**YOUR TASK:** Read the lines below. Copy out any that hold the string "external".

**Items from a data source:**

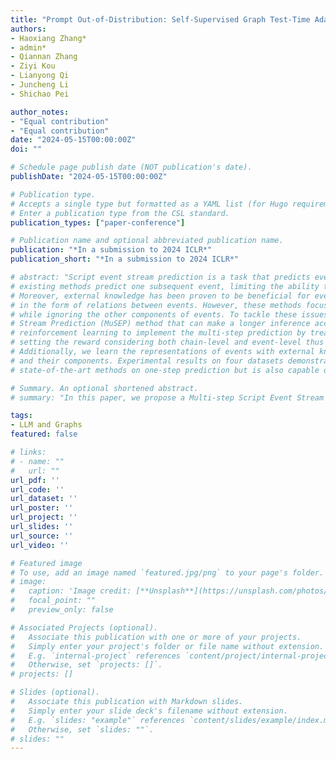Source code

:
 ```yaml
---
title: "Prompt Out-of-Distribution: Self-Supervised Graph Test-Time Adaptation"
authors:
- Haoxiang Zhang*
- admin*
- Qiannan Zhang
- Ziyi Kou
- Lianyong Qi
- Juncheng Li
- Shichao Pei

author_notes:
- "Equal contribution"
- "Equal contribution"
date: "2024-05-15T00:00:00Z"
doi: ""

# Schedule page publish date (NOT publication's date).
publishDate: "2024-05-15T00:00:00Z"

# Publication type.
# Accepts a single type but formatted as a YAML list (for Hugo requirements).
# Enter a publication type from the CSL standard.
publication_types: ["paper-conference"]

# Publication name and optional abbreviated publication name.
publication: "*In a submission to 2024 ICLR*"
publication_short: "*In a submission to 2024 ICLR*"

# abstract: "Script event stream prediction is a task that predicts events based on a given context or script. Most
# existing methods predict one subsequent event, limiting the ability to make a longer inference about the future.
# Moreover, external knowledge has been proven to be beneficial for event prediction and used in many methods
# in the form of relations between events. However, these methods focus mainly on the continuity of actions
# while ignoring the other components of events. To tackle these issues, we propose a Multi-step Script Event
# Stream Prediction (MuSEP) method that can make a longer inference according to the given events. We adopt
# reinforcement learning to implement the multi-step prediction by treating the process as a Markov chain and
# setting the reward considering both chain-level and event-level thus ensuring the overall quality of prediction results.
# Additionally, we learn the representations of events with external knowledge which could better understand events
# and their components. Experimental results on four datasets demonstrate that our method not only outperforms
# state-of-the-art methods on one-step prediction but is also capable of making multi-step prediction."

# Summary. An optional shortened abstract.
# summary: "In this paper, we propose a Multi-step Script Event Stream Prediction (MuSEP) method that can make a longer inference according to the given events."

tags:
- LLM and Graphs
featured: false

# links:
# - name: ""
#   url: ""
url_pdf: ''
url_code: ''
url_dataset: ''
url_poster: ''
url_project: ''
url_slides: ''
url_source: ''
url_video: ''

# Featured image
# To use, add an image named `featured.jpg/png` to your page's folder. 
# image:
#   caption: 'Image credit: [**Unsplash**](https://unsplash.com/photos/jdD8gXaTZsc)'
#   focal_point: ""
#   preview_only: false

# Associated Projects (optional).
#   Associate this publication with one or more of your projects.
#   Simply enter your project's folder or file name without extension.
#   E.g. `internal-project` references `content/project/internal-project/index.md`.
#   Otherwise, set `projects: []`.
# projects: []

# Slides (optional).
#   Associate this publication with Markdown slides.
#   Simply enter your slide deck's filename without extension.
#   E.g. `slides: "example"` references `content/slides/example/index.md`.
#   Otherwise, set `slides: ""`.
# slides: ""
---
```


<!-- {{% callout note %}}
Click the *Cite* button above to demo the feature to enable visitors to import publication metadata into their reference management software.
{{% /callout %}} -->

<!-- {{% callout note %}}
Create your slides in Markdown - click the *Slides* button to check out the example.
{{% /callout %}} -->

<!-- Add the publication's **full text** or **supplementary notes** here. You can use rich formatting such as including [code, math, and images](https://docs.hugoblox.com/content/writing-markdown-latex/). -->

**ANSWER SPACE:**
# Moreover, external knowledge has been proven to be beneficial for event prediction and used in many methods
# Additionally, we learn the representations of events with external knowledge which could better understand events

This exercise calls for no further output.